Thomas Coyle 15 January 2008

PE firm puts money in Freestone Capital Management

Sienna adds strategic expertise for the wealth firm's West Coast expansion. Seattle-based wealth-management firm Freestone Capital Management has received a $40-million infusion from the Sienna Group, a Seattle-based private-equity firm. Freestones says the tie-in with Sienna gives it funding for expansion on the U.S. West Coast and access to expertise in structuring and managing a growing business.

"This is a great opportunity for us to become, in eight or nine years, one of the bigger players on the West Coast in wealth management," says Freestone's CIO Gary Furukawa.

Freestone is a one-office RIA that manages or advises on about $2 billion. The firm provides counseling on traditional and alternative investments as well as estate, trust and tax planning to private clients with between $2 million and $100 million in investable assets.

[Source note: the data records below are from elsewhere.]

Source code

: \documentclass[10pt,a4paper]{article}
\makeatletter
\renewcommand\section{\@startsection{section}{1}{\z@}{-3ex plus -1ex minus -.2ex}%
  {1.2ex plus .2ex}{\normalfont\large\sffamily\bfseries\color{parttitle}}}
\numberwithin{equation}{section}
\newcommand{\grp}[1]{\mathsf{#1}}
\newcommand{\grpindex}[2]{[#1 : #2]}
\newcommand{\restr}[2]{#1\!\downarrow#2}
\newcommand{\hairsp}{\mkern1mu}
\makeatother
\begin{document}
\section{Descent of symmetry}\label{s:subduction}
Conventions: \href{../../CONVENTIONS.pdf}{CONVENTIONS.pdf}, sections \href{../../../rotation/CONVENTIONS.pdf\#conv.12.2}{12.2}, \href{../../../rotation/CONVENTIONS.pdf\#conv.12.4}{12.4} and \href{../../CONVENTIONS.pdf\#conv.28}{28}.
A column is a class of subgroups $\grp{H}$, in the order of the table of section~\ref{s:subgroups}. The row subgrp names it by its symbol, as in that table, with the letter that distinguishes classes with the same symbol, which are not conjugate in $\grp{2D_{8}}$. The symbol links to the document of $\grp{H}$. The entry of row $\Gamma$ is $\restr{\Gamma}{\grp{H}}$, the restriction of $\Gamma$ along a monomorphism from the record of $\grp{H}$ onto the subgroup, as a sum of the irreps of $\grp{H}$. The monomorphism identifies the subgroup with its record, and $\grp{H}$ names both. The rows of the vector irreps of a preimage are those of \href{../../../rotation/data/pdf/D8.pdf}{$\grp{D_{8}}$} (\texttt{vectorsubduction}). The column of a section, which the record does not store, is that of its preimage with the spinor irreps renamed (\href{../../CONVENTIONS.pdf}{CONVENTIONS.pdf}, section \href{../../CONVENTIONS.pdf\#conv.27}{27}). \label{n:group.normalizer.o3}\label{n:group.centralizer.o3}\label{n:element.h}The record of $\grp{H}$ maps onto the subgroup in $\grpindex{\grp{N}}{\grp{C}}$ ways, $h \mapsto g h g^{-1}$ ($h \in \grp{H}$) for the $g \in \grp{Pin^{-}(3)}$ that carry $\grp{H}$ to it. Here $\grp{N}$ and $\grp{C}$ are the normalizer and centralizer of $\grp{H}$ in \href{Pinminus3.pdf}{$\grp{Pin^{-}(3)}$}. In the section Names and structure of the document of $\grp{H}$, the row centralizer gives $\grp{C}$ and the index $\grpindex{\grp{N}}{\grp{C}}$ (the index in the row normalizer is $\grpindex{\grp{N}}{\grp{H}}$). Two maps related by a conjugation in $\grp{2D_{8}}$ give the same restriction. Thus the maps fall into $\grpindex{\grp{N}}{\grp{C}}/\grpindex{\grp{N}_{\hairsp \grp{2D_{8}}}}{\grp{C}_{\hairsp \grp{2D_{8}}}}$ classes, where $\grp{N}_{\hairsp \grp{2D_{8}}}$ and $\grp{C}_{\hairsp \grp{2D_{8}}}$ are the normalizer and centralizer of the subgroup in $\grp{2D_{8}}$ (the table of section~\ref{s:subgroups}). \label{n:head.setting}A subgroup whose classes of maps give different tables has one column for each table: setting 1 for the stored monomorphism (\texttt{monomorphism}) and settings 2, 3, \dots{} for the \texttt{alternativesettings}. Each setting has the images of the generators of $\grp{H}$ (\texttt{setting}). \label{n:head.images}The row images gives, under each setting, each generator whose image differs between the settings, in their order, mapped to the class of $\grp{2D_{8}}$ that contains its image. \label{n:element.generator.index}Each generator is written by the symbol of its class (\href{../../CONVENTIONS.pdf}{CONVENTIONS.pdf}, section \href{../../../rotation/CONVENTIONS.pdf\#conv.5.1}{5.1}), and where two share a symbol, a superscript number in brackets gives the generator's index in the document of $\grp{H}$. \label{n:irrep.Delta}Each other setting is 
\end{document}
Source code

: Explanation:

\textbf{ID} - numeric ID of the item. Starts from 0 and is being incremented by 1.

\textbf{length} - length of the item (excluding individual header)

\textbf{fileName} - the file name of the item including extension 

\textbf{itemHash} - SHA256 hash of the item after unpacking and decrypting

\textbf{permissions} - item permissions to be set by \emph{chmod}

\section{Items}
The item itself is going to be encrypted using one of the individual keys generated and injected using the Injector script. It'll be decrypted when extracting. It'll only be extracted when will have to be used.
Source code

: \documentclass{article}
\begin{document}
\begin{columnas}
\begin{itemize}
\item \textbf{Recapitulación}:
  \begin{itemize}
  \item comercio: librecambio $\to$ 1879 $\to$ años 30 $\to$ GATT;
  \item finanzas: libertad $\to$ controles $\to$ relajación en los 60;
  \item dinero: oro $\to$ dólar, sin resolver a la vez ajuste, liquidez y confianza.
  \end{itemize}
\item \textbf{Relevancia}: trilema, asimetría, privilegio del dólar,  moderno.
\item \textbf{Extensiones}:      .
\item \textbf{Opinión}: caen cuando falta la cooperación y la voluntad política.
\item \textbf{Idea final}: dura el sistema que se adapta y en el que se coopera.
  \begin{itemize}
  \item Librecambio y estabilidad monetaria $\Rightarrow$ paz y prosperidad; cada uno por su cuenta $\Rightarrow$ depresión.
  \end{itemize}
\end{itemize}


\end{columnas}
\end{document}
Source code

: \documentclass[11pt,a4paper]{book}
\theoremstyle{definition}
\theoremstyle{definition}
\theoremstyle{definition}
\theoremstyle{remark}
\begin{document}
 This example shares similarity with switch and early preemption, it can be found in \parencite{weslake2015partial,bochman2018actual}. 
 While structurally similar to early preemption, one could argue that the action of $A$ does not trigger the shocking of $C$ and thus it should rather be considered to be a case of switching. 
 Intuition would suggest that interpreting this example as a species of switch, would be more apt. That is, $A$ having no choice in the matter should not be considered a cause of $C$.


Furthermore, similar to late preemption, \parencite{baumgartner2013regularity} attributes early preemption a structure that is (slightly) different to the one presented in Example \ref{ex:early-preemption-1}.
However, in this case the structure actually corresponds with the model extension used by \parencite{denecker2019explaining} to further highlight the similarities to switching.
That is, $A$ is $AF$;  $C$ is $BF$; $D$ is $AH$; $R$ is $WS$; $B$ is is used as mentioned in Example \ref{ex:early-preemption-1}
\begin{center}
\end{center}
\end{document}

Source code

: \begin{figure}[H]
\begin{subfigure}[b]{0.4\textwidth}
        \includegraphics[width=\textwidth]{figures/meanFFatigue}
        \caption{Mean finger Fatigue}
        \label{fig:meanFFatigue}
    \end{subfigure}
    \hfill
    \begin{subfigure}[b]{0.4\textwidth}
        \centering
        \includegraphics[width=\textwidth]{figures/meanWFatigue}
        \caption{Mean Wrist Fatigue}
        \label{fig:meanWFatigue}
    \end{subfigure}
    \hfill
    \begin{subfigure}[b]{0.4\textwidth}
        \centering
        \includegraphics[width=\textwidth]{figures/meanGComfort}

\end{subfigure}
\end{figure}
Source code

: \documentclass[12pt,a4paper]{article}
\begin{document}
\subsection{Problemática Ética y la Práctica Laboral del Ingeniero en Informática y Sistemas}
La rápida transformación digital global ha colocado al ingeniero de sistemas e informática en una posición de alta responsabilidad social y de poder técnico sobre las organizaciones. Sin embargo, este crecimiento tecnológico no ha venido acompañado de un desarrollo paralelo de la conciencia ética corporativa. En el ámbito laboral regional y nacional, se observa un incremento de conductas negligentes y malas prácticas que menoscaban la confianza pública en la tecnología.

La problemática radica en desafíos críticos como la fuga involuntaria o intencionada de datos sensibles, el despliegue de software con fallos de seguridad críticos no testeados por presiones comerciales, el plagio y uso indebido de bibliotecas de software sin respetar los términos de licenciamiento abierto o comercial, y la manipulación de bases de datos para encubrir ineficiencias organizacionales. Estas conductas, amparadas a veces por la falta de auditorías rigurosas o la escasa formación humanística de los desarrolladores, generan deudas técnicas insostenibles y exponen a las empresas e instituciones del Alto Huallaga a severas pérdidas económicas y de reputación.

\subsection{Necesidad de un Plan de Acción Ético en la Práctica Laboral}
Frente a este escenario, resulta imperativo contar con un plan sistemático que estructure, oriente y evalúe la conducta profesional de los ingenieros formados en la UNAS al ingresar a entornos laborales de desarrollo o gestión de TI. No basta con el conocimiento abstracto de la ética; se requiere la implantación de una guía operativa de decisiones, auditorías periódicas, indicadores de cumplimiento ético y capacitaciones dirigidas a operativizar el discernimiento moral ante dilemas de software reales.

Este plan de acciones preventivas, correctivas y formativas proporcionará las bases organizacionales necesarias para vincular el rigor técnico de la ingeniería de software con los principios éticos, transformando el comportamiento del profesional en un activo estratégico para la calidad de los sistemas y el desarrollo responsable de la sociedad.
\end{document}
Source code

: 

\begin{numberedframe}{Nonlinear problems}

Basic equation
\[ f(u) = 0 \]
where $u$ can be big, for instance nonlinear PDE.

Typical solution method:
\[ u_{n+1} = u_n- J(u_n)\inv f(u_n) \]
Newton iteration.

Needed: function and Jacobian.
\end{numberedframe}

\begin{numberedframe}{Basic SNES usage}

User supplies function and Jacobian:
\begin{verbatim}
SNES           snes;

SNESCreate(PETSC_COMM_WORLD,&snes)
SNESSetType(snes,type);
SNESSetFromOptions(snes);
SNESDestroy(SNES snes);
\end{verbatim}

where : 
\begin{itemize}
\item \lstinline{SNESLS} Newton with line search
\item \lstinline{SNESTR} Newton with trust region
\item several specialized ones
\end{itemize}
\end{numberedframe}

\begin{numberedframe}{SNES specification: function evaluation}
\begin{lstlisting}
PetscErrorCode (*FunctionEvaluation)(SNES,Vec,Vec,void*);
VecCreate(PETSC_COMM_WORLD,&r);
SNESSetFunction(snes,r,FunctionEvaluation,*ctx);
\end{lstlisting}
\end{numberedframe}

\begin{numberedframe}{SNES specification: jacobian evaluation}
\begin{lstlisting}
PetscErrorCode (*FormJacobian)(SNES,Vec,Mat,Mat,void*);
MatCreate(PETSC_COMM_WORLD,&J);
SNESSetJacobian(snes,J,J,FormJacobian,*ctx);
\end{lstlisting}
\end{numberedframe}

Furukawa will come out of the deal with Sienna still owning a large part of Freestone, which he founded in 1999 after spending 11 years at Smith Barney.

For Sienna the deal means linking up with a firm its CEO Scott Svenson calls "one of the most respected wealth management companies in the nation" and getting the chance "to partner with the Freestone team to provide the capital and other resources necessary to support the company in its next phase of growth."

Svenson is a Seattle native. In the late 1980s and early 1990s he worked as an investment banker for Drexel Burnham Lambert and Apax Partners in the U.K. before serving as deputy CEO of London-based CrestaCare, a nursing-home operator.

As those things were going on, Svenson and his wife Ally Svenson founded Seattle Coffee Company, a coffee retailer for the U.K. market that had 75 locations by the time they sold the company to Starbucks in 1998.

Sienna has various-size stakes in Carluccio's, a chain of Italian sandwich shops in the U.K., Ivey Imaging, a Seattle-based company that makes big display ads for high-end retailers, Liberty Lake, Wash.-based ad firm Banner Retail Marketing and Redwood Real Estate, a joint venture with real-estate investor Carl Chang.

With cash and strategic input from Sienna, Freestone plans to open new offices or acquire existing firms on the West Coast -- starting, later this year, with a new office in southern California.

Good position

From there though, further expansion will occur as opportunities present themselves and market conditions permit -- not in accordance with a pre-set or by-the-numbers growth plan, says Furukawa.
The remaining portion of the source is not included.